Good references include:
- The utf8(7) and unicode(7) pages from the Linux man pages
- RFC 3829, "UTF-8, a transformation format of ISO 10646"
- UTF-8 FAQ for Linux
- The Linux Unicode HOWTO
- Multilingual text on Linux
- The Unicode Book, version 5.0 (the web-only 5.1.0 standard supersedes this) is one of the most beautifully-constructed books I've ever seen, and well worth the price.
Unicode 5.0 corresponds to ISO 10646:2003, including amendments 1–3. Unicodes since 2.0 are backwards-compatible -- no characters are removed or replaced in new versions, only added. ISO 14651 defines string sorting order. RFC 3629 defines UTF-8, an ASCII-compatible Unicode encoding, usable in any context designed for ASCII but insensitive to characters' meanings.
- Ensure the proper locales are present, and being regenerated on package updates. locale -a will list all available locales. You want en_US.utf8 or its regional equivalent: locale -a | grep utf8$ should generate output. On Debian, run dpkg-reconfigure locales to select generated locales and rebuild the locale database (it uses libc's localedef).
- Ensure that you're exposing a UTF-8-enabled locale to setlocale(3) and friends: LANG=en_US.UTF-8 should be exported in your environment (the various LC_* variables can override LANG for certain subsets of context, while LC_ALL overrides other LC_* values). On Debian, configure /etc/default/locale via dpkg-reconfigure locales (which subsequently drives update-locale from the same package). This file is sourced by pam configs and /etc/init.d files.
ext3 and friends use octets for filenames; it is up to applications to interpret them.
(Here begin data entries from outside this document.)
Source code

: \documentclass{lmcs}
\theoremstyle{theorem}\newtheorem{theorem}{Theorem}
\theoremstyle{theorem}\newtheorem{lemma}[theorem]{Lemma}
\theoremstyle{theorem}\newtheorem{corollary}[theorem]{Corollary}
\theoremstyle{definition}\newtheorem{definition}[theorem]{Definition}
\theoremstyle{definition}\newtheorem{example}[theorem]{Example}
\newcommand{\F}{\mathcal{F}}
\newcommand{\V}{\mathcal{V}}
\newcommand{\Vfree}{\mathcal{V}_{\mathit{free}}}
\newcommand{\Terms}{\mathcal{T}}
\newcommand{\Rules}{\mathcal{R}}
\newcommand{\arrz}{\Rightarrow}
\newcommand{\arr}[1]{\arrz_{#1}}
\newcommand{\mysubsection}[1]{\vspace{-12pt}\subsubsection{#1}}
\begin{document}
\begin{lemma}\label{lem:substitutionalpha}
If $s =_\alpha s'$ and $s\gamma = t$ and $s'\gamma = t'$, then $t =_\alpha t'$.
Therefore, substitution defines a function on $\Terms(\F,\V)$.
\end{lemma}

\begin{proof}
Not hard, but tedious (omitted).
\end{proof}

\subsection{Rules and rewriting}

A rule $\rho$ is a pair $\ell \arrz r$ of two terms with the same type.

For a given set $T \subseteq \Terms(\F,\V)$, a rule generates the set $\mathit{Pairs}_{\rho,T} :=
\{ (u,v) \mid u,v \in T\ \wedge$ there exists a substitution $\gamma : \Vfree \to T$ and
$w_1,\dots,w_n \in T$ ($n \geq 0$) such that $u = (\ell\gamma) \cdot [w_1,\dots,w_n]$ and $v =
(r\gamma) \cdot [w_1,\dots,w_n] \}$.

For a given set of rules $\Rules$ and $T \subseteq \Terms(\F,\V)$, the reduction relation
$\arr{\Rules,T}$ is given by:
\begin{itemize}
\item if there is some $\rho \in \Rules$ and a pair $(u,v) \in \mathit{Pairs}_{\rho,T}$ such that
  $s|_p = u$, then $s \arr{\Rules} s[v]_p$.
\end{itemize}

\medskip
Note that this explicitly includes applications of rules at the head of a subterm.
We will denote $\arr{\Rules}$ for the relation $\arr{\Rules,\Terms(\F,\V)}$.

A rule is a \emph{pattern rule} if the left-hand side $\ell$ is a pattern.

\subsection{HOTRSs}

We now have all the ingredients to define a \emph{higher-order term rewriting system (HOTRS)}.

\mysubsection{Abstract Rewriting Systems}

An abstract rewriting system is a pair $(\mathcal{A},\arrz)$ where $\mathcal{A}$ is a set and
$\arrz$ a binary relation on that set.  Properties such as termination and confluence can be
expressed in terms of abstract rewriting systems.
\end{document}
For VFAT, ISO9660 and some others:
- Ensure the UTF-8 module is being built (CONFIG_NLS_UTF8)
- Ensure the "Default NLS Language" is "utf8" in the kernel config (CONFIG_NLS_DEFAULT)
- nls=utf8 as an option to mount will work on a per-filesystem basis
- In Insert mode, Ctrl-K can be used to enter characters by digraph (see loaded digraphs with :dig). Classes of digraphs share a common suffix character:
- In Insert mode, Ctrl-V starts a reference input sequence. Use the Unicode decimal codepoint. Examples:
- Ctrl-V, 227 generates ã
- Ctrl-V, 167 generates §